My Big-Ass, verbose and overly complicated Puppet, SaltStack, Ansible review


Whats all this about?

I’ve been reading various reviews of Config Management tools, especially for the big 4 (Puppet,Chef,SaltStack,Ansible), but havent seen anything concrete and technical with examples. This article is a “civilian” level review of 3 of these tools with some helpful code examples and pro/cons of each. I tried to not go too deep into the weeds but theres weeds here everywhere. Enjoy.

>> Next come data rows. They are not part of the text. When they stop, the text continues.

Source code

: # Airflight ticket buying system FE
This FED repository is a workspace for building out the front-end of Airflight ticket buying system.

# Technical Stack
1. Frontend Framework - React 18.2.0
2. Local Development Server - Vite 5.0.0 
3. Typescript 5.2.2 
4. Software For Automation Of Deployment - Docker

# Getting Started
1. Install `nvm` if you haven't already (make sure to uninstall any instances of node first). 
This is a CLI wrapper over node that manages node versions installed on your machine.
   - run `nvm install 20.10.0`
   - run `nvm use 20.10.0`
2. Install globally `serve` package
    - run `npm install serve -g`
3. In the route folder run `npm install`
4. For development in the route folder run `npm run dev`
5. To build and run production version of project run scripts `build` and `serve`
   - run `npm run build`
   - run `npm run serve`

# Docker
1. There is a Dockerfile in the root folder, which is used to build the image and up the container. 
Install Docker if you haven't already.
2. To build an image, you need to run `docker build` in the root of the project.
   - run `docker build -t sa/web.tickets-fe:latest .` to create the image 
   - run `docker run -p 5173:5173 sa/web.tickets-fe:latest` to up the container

If you see any technical inaccuracies, feel free to flame me and also comment and I’ll update the article. Also my Ansible exposure is limited so any Ansible people, please chime in with information. Thanks.

My Background

I’ve been working as a IT automation consultant, working with a proprietary automation tool (cannot give name here) for over 6 years, but about a year and half ago, I’ve hit a major limit with this application when it comes to things like version control, devops lifecycle and continuous deployments, ability to integrate with cloud providers and basic APIs and web services.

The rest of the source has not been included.